• Activity:
Check each line of the records for "begin"; collect those that have it.

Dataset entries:
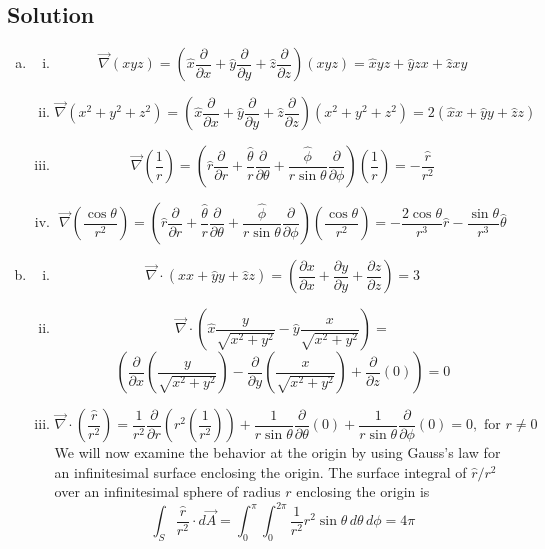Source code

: \documentclass[solutions]{esg8022pset}
\newcommand{\Kgrad}{\left(\hat{x} \frac{\partial}{\partial x} + \hat{y} \frac{\partial}{\partial y} + \hat{z} \frac{\partial}{\partial z}\right)}
\newcommand{\Kdiv}[6]{{#4}\left(\frac{\partial {#1}}{\partial x} {#5} \frac{\partial {#2}}{\partial y} {#6}\frac{\partial #3}{\partial z} \right)}
\newcommand{\KKdiv}[6]{{#4}\left(\frac{\partial}{\partial x}{#1} {#5} \frac{\partial}{\partial y}{#2} {#6}\frac{\partial}{\partial z}{#3} \right)}
\newcommand{\dtheta}{\frac{\partial}{\partial \theta}}
\newcommand{\dr}{\frac{\partial}{\partial r}}
\begin{document}
\subsection{Solution}
  \begin{enumerate}[(a)]
    \item
      \begin{enumerate}[(i)]
        \item $${\vec{\nabla} (xyz)} = \Kgrad \left( xyz\right) = \hat x yz + \hat y zx + \hat z xy $$
        \item $${\vec{\nabla} \left( x^2 + y^2 + z^2 \right)} = \Kgrad \left( x^2 + y^2 + z^2\right) = 2\left( \hat x x + \hat y y + \hat z z \right) $$
        \item $${\vec{\nabla}}\left( \frac{1}{r} \right) =  \left( \hat r \dr + \frac{\hat\theta}{r} \dtheta + \frac{\hat\phi}{r \sin \theta} \frac{\partial}{\partial \phi} \right)\left( \frac{1}{r} \right) = -\frac{\hat r}{r^2} $$
        \item $${\vec{\nabla}}\left( \frac{\cos \theta}{r^2} \right) =  \left( \hat r \dr + \frac{\hat\theta}{r} \dtheta + \frac{\hat\phi}{r \sin \theta} \frac{\partial}{\partial \phi} \right)\left( \frac{\cos \theta}{r^2} \right) = -\frac{2 \cos \theta}{r^3}\hat r -\frac{ \sin \theta}{r^3}\hat\theta $$
      \end{enumerate}
    \item
      \begin{enumerate}[(i)]
        \item $${\vec{\nabla}\cdot \left( \hat{x} x + \hat{y} y + \hat{z} z \right)} = \Kdiv{x}{y}{z}{}{+}{+} = 3 $$
        \item $$\vec{\nabla}\cdot \left(\hat{x} \frac{y}{\sqrt{x^2+y^2}} - \hat{y} \frac{x}{\sqrt{x^2+y^2}}\right) = $$ $$\KKdiv{\left(\frac{y}{\sqrt{x^2+y^2}}\right)}{\left(\frac{x}{\sqrt{x^2+y^2}}\right)}{(0)}{}{-}{+} = 0$$
        \item $$\vec{\nabla}\cdot {\left(  \frac{\hat r}{r^2}  \right)} = \frac{1}{r^2} \dr\left( r^2 \left( \frac{1}{r^2} \right) \right) + \frac{1}{r \sin \theta} \dtheta\left( 0 \right) + \frac{1}{r \sin \theta} \frac{\partial}{\partial \phi}\left( 0 \right) = 0, \text{ for }r \neq  0 $$
          We will now examine the behavior at the origin by using Gauss's law for an infinitesimal surface enclosing the origin. The surface integral of $\hat r/r^2$ over an infinitesimal sphere of radius $r$ enclosing the origin is
          $$ \int_{S} \frac{\hat r}{r^2} \cdot d\vec{A} = \int_{0}^{\pi} \int_{0}^{2 \pi} \frac{1}{r^2} r^2\sin \theta\,d\theta\,d\phi = 4 \pi $$

\end{enumerate}
\end{enumerate}
\end{document}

• Answer to this problem:
\begin{document}
  \begin{enumerate}[(a)]
      \begin{enumerate}[(i)]
      \begin{enumerate}[(i)]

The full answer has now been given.